Write out, precisely and in full, each line of the material.

(RECORDS PROVIDED)
★ ★ ★ ★

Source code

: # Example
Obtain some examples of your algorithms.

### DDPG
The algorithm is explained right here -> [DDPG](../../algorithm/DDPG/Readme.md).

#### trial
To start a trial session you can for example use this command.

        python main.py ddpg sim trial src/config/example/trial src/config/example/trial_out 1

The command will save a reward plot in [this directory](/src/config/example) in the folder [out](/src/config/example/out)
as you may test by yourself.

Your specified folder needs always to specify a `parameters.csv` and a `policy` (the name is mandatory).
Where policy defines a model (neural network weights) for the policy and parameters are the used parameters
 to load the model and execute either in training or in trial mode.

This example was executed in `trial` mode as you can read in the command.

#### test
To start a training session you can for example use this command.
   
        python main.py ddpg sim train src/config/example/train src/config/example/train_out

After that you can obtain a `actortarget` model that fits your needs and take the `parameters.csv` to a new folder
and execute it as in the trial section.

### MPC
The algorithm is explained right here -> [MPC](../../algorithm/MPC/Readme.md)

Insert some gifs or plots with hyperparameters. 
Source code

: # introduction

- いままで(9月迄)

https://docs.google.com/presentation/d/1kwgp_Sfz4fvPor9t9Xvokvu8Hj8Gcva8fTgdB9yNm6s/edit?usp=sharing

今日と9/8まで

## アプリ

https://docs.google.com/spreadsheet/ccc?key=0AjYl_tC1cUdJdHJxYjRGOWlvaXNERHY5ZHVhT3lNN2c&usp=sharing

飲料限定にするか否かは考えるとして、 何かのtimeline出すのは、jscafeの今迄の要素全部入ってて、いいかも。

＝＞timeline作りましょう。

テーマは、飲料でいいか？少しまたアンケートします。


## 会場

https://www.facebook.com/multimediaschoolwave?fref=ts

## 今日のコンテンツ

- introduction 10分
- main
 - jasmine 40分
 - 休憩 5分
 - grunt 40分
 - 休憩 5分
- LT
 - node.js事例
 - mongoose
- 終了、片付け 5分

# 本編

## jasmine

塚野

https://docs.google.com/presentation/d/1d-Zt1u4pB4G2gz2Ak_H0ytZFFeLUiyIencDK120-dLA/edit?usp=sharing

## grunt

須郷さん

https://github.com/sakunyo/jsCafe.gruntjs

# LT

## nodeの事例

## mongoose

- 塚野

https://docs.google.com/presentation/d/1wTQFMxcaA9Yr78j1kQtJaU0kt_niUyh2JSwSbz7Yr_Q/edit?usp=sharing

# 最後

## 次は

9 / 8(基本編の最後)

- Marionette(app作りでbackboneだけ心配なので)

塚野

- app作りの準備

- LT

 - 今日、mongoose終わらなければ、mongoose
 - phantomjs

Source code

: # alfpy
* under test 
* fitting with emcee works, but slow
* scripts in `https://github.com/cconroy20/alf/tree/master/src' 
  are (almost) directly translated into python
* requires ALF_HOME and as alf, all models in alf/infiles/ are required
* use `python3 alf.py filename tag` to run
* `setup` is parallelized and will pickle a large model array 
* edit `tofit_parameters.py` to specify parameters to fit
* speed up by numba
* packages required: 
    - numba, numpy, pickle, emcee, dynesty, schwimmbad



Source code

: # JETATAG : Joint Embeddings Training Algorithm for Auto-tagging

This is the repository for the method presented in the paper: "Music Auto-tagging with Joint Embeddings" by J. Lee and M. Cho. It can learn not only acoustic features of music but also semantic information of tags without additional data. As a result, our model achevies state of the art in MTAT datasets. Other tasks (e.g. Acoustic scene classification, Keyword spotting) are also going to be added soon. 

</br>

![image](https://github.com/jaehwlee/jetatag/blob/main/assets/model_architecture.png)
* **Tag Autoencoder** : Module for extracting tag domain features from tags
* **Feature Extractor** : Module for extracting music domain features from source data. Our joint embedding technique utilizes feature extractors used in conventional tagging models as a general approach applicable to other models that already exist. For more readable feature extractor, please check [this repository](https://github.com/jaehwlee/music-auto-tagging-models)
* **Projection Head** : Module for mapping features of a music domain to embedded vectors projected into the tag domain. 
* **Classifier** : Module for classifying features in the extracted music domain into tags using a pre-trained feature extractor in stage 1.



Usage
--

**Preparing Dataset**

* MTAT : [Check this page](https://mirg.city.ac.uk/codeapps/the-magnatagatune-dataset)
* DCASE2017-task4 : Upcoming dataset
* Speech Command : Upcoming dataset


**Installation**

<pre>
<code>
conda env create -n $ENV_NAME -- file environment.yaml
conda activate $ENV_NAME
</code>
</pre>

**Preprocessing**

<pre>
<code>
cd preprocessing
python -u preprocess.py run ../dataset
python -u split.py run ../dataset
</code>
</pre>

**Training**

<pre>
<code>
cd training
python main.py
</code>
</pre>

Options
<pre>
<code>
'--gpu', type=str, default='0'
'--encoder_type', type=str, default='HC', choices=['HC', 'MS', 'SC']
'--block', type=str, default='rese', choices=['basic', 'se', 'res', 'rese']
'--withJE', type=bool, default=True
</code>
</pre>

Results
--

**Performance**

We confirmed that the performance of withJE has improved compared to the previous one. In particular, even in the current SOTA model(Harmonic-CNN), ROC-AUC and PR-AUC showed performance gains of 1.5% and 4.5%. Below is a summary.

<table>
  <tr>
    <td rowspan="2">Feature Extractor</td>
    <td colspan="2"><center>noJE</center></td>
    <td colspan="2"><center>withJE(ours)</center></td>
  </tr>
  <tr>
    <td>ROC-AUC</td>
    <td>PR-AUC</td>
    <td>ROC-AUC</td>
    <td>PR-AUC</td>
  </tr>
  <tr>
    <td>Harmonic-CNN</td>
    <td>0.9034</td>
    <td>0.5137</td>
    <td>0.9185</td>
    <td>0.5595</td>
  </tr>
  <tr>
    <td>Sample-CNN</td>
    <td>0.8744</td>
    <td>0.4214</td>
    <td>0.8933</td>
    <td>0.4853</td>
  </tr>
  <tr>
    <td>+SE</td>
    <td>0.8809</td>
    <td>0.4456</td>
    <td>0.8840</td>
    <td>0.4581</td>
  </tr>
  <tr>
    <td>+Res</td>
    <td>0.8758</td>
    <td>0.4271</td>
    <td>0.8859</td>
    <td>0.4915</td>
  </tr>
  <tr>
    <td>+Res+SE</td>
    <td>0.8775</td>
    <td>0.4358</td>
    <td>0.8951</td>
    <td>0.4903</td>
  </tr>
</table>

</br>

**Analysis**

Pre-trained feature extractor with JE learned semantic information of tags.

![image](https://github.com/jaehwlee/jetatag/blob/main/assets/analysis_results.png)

★ ★ ★ ★

(RESULT)
Source code

: # Example
Obtain some examples of your algorithms.

### DDPG
The algorithm is explained right here -> [DDPG](../../algorithm/DDPG/Readme.md).

#### trial
To start a trial session you can for example use this command.

        python main.py ddpg sim trial src/config/example/trial src/config/example/trial_out 1

The command will save a reward plot in [this directory](/src/config/example) in the folder [out](/src/config/example/out)
as you may test by yourself.

Your specified folder needs always to specify a `parameters.csv` and a `policy` (the name is mandatory).
Where policy defines a model (neural network weights) for the policy and parameters are the used parameters
 to load the model and execute either in training or in trial mode.

This example was executed in `trial` mode as you can read in the command.

#### test
To start a training session you can for example use this command.
   
        python main.py ddpg sim train src/config/example/train src/config/example/train_out

After that you can obtain a `actortarget` model that fits your needs and take the `parameters.csv` to a new folder
and execute it as in the trial section.

### MPC
The algorithm is explained right here -> [MPC](../../algorithm/MPC/Readme.md)

Insert some gifs or plots with hyperparameters. 
Source code

: # introduction

- いままで(9月迄)

https://docs.google.com/presentation/d/1kwgp_Sfz4fvPor9t9Xvokvu8Hj8Gcva8fTgdB9yNm6s/edit?usp=sharing

今日と9/8まで

## アプリ

https://docs.google.com/spreadsheet/ccc?key=0AjYl_tC1cUdJdHJxYjRGOWlvaXNERHY5ZHVhT3lNN2c&usp=sharing

飲料限定にするか否かは考えるとして、 何かのtimeline出すのは、jscafeの今迄の要素全部入ってて、いいかも。

＝＞timeline作りましょう。

テーマは、飲料でいいか？少しまたアンケートします。


## 会場

https://www.facebook.com/multimediaschoolwave?fref=ts

## 今日のコンテンツ

- introduction 10分
- main
 - jasmine 40分
 - 休憩 5分
 - grunt 40分
 - 休憩 5分
- LT
 - node.js事例
 - mongoose
- 終了、片付け 5分

# 本編

## jasmine

塚野

https://docs.google.com/presentation/d/1d-Zt1u4pB4G2gz2Ak_H0ytZFFeLUiyIencDK120-dLA/edit?usp=sharing

## grunt

須郷さん

https://github.com/sakunyo/jsCafe.gruntjs

# LT

## nodeの事例

## mongoose

- 塚野

https://docs.google.com/presentation/d/1wTQFMxcaA9Yr78j1kQtJaU0kt_niUyh2JSwSbz7Yr_Q/edit?usp=sharing

# 最後

## 次は

9 / 8(基本編の最後)

- Marionette(app作りでbackboneだけ心配なので)

塚野

- app作りの準備

- LT

 - 今日、mongoose終わらなければ、mongoose
 - phantomjs

Source code

: # alfpy
* under test 
* fitting with emcee works, but slow
* scripts in `https://github.com/cconroy20/alf/tree/master/src' 
  are (almost) directly translated into python
* requires ALF_HOME and as alf, all models in alf/infiles/ are required
* use `python3 alf.py filename tag` to run
* `setup` is parallelized and will pickle a large model array 
* edit `tofit_parameters.py` to specify parameters to fit
* speed up by numba
* packages required: 
    - numba, numpy, pickle, emcee, dynesty, schwimmbad



Source code

: # JETATAG : Joint Embeddings Training Algorithm for Auto-tagging

This is the repository for the method presented in the paper: "Music Auto-tagging with Joint Embeddings" by J. Lee and M. Cho. It can learn not only acoustic features of music but also semantic information of tags without additional data. As a result, our model achevies state of the art in MTAT datasets. Other tasks (e.g. Acoustic scene classification, Keyword spotting) are also going to be added soon. 

</br>

![image](https://github.com/jaehwlee/jetatag/blob/main/assets/model_architecture.png)
* **Tag Autoencoder** : Module for extracting tag domain features from tags
* **Feature Extractor** : Module for extracting music domain features from source data. Our joint embedding technique utilizes feature extractors used in conventional tagging models as a general approach applicable to other models that already exist. For more readable feature extractor, please check [this repository](https://github.com/jaehwlee/music-auto-tagging-models)
* **Projection Head** : Module for mapping features of a music domain to embedded vectors projected into the tag domain. 
* **Classifier** : Module for classifying features in the extracted music domain into tags using a pre-trained feature extractor in stage 1.



Usage
--

**Preparing Dataset**

* MTAT : [Check this page](https://mirg.city.ac.uk/codeapps/the-magnatagatune-dataset)
* DCASE2017-task4 : Upcoming dataset
* Speech Command : Upcoming dataset


**Installation**

<pre>
<code>
conda env create -n $ENV_NAME -- file environment.yaml
conda activate $ENV_NAME
</code>
</pre>

**Preprocessing**

<pre>
<code>
cd preprocessing
python -u preprocess.py run ../dataset
python -u split.py run ../dataset
</code>
</pre>

**Training**

<pre>
<code>
cd training
python main.py
</code>
</pre>

Options
<pre>
<code>
'--gpu', type=str, default='0'
'--encoder_type', type=str, default='HC', choices=['HC', 'MS', 'SC']
'--block', type=str, default='rese', choices=['basic', 'se', 'res', 'rese']
'--withJE', type=bool, default=True
</code>
</pre>

Results
--

**Performance**

We confirmed that the performance of withJE has improved compared to the previous one. In particular, even in the current SOTA model(Harmonic-CNN), ROC-AUC and PR-AUC showed performance gains of 1.5% and 4.5%. Below is a summary.

<table>
  <tr>
    <td rowspan="2">Feature Extractor</td>
    <td colspan="2"><center>noJE</center></td>
    <td colspan="2"><center>withJE(ours)</center></td>
  </tr>
  <tr>
    <td>ROC-AUC</td>
    <td>PR-AUC</td>
    <td>ROC-AUC</td>
    <td>PR-AUC</td>
  </tr>
  <tr>
    <td>Harmonic-CNN</td>
    <td>0.9034</td>
    <td>0.5137</td>
    <td>0.9185</td>
    <td>0.5595</td>
  </tr>
  <tr>
    <td>Sample-CNN</td>
    <td>0.8744</td>
    <td>0.4214</td>
    <td>0.8933</td>
    <td>0.4853</td>
  </tr>
  <tr>
    <td>+SE</td>
    <td>0.8809</td>
    <td>0.4456</td>
    <td>0.8840</td>
    <td>0.4581</td>
  </tr>
  <tr>
    <td>+Res</td>
    <td>0.8758</td>
    <td>0.4271</td>
    <td>0.8859</td>
    <td>0.4915</td>
  </tr>
  <tr>
    <td>+Res+SE</td>
    <td>0.8775</td>
    <td>0.4358</td>
    <td>0.8951</td>
    <td>0.4903</td>
  </tr>
</table>

</br>

**Analysis**

Pre-trained feature extractor with JE learned semantic information of tags.

![image](https://github.com/jaehwlee/jetatag/blob/main/assets/analysis_results.png)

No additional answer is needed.